🤖 AI Summary
Existing role-playing evaluations are largely confined to single-turn interactions, making it difficult to assess and improve agents’ role consistency and dialogue quality over extended multi-turn conversations. To address this limitation, this work proposes DynSess, the first end-to-end framework for conversation-level role-playing evaluation and optimization. It introduces a rule-based conversation-level evaluator, DynSess-Eval, which scores complete dialogues and generates reward signals to construct high-quality training trajectories. Leveraging these rewards, the framework trains a role-playing agent, DynSess-Character, using multi-turn lookahead search combined with two complementary policy optimization algorithms: off-policy DSPO and on-policy GSRPO. Experimental results demonstrate that DynSess-Eval scores align closely with human judgments, and DynSess-Character outperforms the strongest baselines—even with fewer parameters—achieving significant improvements in long-horizon role consistency and interactive capability.
📝 Abstract
Role-playing with large language models is fundamentally a session-level task, requiring agents to sustain character identity and interaction quality across extended multi-turn conversations.
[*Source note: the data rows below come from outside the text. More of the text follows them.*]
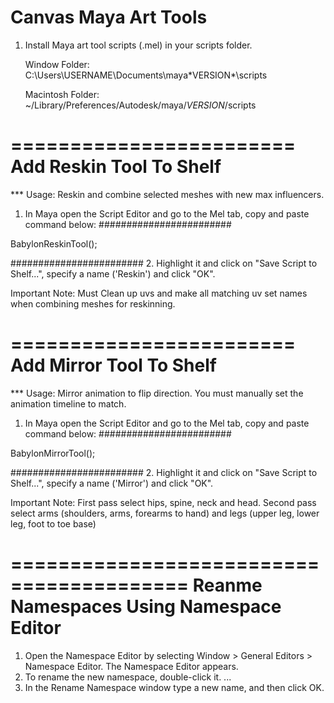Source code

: Canvas Maya Art Tools
=========================================
1. Install Maya art tool scripts (.mel) in your scripts folder.
   
   Window Folder:
   C:\Users\USERNAME\Documents\maya\*VERSION*\scripts
   
   Macintosh Folder:
   ~/Library/Preferences/Autodesk/maya/*VERSION*/scripts

========================
Add Reskin Tool To Shelf
========================
*** Usage: Reskin and combine selected meshes with new max influencers.
1. In Maya open the Script Editor and go to the Mel tab, copy and paste command below:
########################

BabylonReskinTool();

########################
2. Highlight it and click on "Save Script to Shelf...", specify a name ('Reskin') and click "OK".

Important Note: Must Clean up uvs and make all matching uv set names when combining meshes for reskinning.

========================
Add Mirror Tool To Shelf
========================
*** Usage: Mirror animation to flip direction. You must manually set the animation timeline to match.
1. In Maya open the Script Editor and go to the Mel tab, copy and paste command below:
########################

BabylonMirrorTool();

########################
2. Highlight it and click on "Save Script to Shelf...", specify a name ('Mirror') and click "OK".

Important Note: First pass select hips, spine, neck and head. Second pass select arms (shoulders, arms, forearms to hand) and legs (upper leg, lower leg, foot to toe base)


=========================================
Reanme Namespaces Using Namespace Editor
=========================================

1. Open the Namespace Editor by selecting Window > General Editors > Namespace Editor. The Namespace Editor appears.
2. To rename the new namespace, double-click it. ...
3. In the Rename Namespace window type a new name, and then click OK.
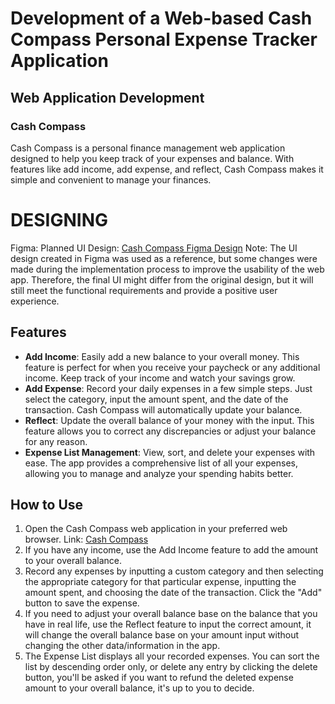 # Development of a Web-based Cash Compass Personal Expense Tracker Application
## Web Application Development

### Cash Compass
Cash Compass is a personal finance management web application designed to help you keep track of your expenses and balance. With features like add income, add expense, and reflect, Cash Compass makes it simple and convenient to manage your finances.

# DESIGNING
Figma: Planned UI Design: [Cash Compass Figma Design](https://www.figma.com/file/j2tHkKbHUCFpmTz2pZ03F5/Web-Based-Cash-Compass-Expense-Tracker-Application?node-id=0%3A1&t=dx8yxG7oYv3UhIGB-1)
Note: The UI design created in Figma was used as a reference, but some changes were made during the implementation process to improve the usability of the web app. Therefore, the final UI might differ from the original design, but it will still meet the functional requirements and provide a positive user experience.

## Features
- **Add Income**: Easily add a new balance to your overall money. This feature is perfect for when you receive your paycheck or any additional income. Keep track of your income and watch your savings grow.
- **Add Expense**: Record your daily expenses in a few simple steps. Just select the category, input the amount spent, and the date of the transaction. Cash Compass will automatically update your balance.
- **Reflect**: Update the overall balance of your money with the input. This feature allows you to correct any discrepancies or adjust your balance for any reason.
- **Expense List Management**: View, sort, and delete your expenses with ease. The app provides a comprehensive list of all your expenses, allowing you to manage and analyze your spending habits better.

## How to Use
1. Open the Cash Compass web application in your preferred web browser. Link: [Cash Compass](https://cash-compass-expense-tracker-application.vercel.app/)
2. If you have any income, use the Add Income feature to add the amount to your overall balance.
3. Record any expenses by inputting a custom category and then selecting the appropriate category for that particular expense, inputting the amount spent, and choosing the date of the transaction. Click the "Add" button to save the expense.
4. If you need to adjust your overall balance base on the balance that you have in real life, use the Reflect feature to input the correct amount, it will change the overall balance base on your amount input without changing the other data/information in the app.
5. The Expense List displays all your recorded expenses. You can sort the list by descending order only, or delete any entry by clicking the delete button, you'll be asked if you want to refund the deleted expense amount to your overall balance, it's up to you to decide.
Yet existing evaluation and optimization methods remain largely turn-level, failing to capture long-horizon quality. We propose DynSess, a unified session-level framework for role-playing agents. DynSess-Eval scores complete dialogue sessions via rubrics targeting long-horizon behaviors. Leveraging its session-level rewards, we construct high-quality training trajectories through multi-turn lookahead search and train DynSess-Character with two complementary variants: DSPO (off-policy) and GSRPO (on-policy). Experiments show that DynSess-Eval aligns with human judgments substantially better than prior evaluators, and blind human evaluation further shows that DynSess-Character matches the strongest character model despite using substantially fewer parameters, while maintaining strong role consistency and interactive ability. Our dataset and code will be released to facilitate future research.